Objective To analyze the nurses' current view and perceptions of enhanced recovery after surgery (ERAS) by a questionnaire and to promote the clinical application of ERAS. Methods We conducted a questionnaire study for nurses who attended the First West China Forum on Chest ERAS in Chengdu during September 26-27, 2016 and 259 questionnaires were collected for descriptive analysis.

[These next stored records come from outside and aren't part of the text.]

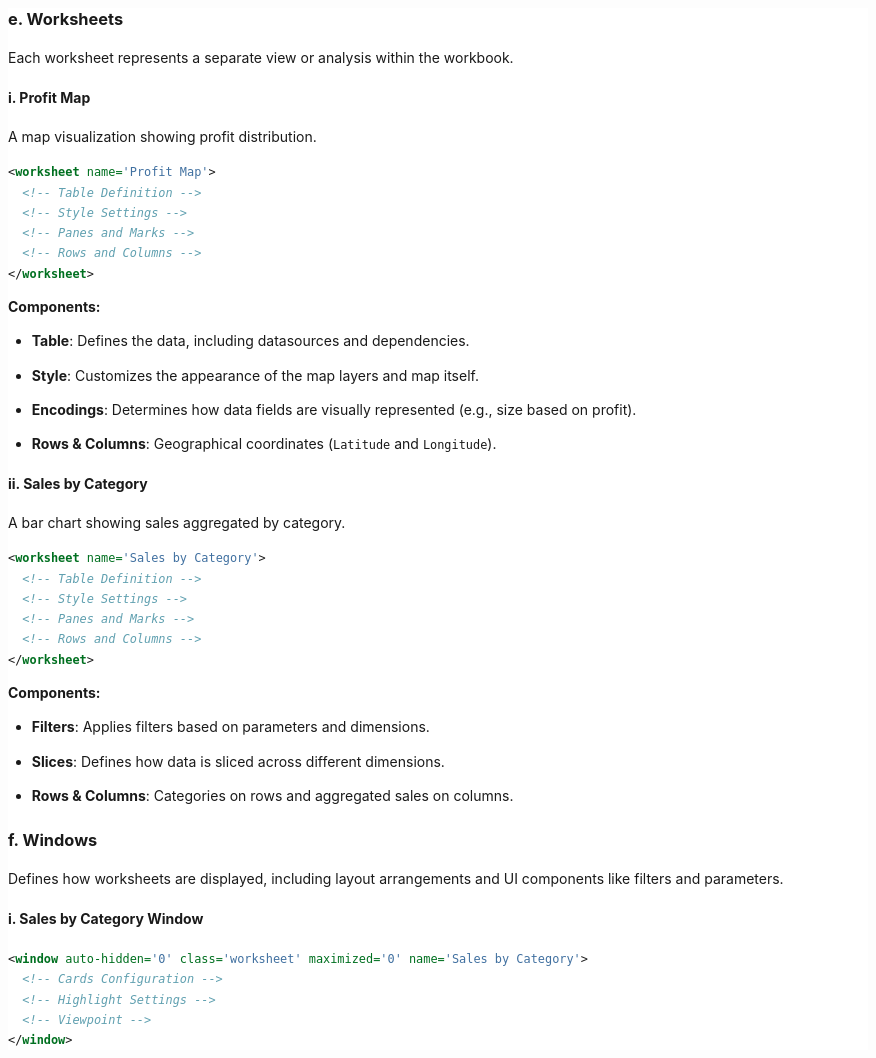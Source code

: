 ### **e. Worksheets**

Each worksheet represents a separate view or analysis within the workbook.

#### **i. Profit Map**

A map visualization showing profit distribution.

```xml
<worksheet name='Profit Map'>
  <!-- Table Definition -->
  <!-- Style Settings -->
  <!-- Panes and Marks -->
  <!-- Rows and Columns -->
</worksheet>
```

**Components:**

- **Table**: Defines the data, including datasources and dependencies.

- **Style**: Customizes the appearance of the map layers and map itself.

- **Encodings**: Determines how data fields are visually represented (e.g., size based on profit).

- **Rows & Columns**: Geographical coordinates (`Latitude` and `Longitude`).

#### **ii. Sales by Category**

A bar chart showing sales aggregated by category.

```xml
<worksheet name='Sales by Category'>
  <!-- Table Definition -->
  <!-- Style Settings -->
  <!-- Panes and Marks -->
  <!-- Rows and Columns -->
</worksheet>
```

**Components:**

- **Filters**: Applies filters based on parameters and dimensions.

- **Slices**: Defines how data is sliced across different dimensions.

- **Rows & Columns**: Categories on rows and aggregated sales on columns.

### **f. Windows**

Defines how worksheets are displayed, including layout arrangements and UI components like filters and parameters.

#### **i. Sales by Category Window**

```xml
<window auto-hidden='0' class='worksheet' maximized='0' name='Sales by Category'>
  <!-- Cards Configuration -->
  <!-- Highlight Settings -->
  <!-- Viewpoint -->
</window>
```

Results (1) The application status of ERAS: There were 13.5% responders whose hospital took a wait-an-see attitude, while the others' hospital took different actions for ERAS; 85.7% of nurses believed that ERAS in all surgeries should be used; 58.7% of nurses believed that the concept of ERAS was more in theory than in the practice; 40.2% of nurses thought that all patients were suitable for the application of ERAS; (2) 81.9% of nurses believed that the evaluation criteria of ERAS should be a combination of the average hospital stay, patients’ comprehensive feelings and social satisfaction; (3) 70.7% of nurses thought that the combination of subjects integration, surgery orientation and surgeon-nurse teamwork was the best model of ERAS; 44.8% of nurses thought the hospital administration was the best way to promote ERAS applications; (4) 69.1% of responders believed that immature plan, no consensus and norms and insecurity for doctors were the reasons for poor compliance of ERAS; 79.5% of nurses thought that the ERAS meeting should include the publicity of norms and consensus, analysis and implementation of projects and the status and progress of ERAS. Conclusion ERAS concept has been recognized by most nurses. Multidisciplinary collaboration and hospital promotion is the best way to achieve clinical applications.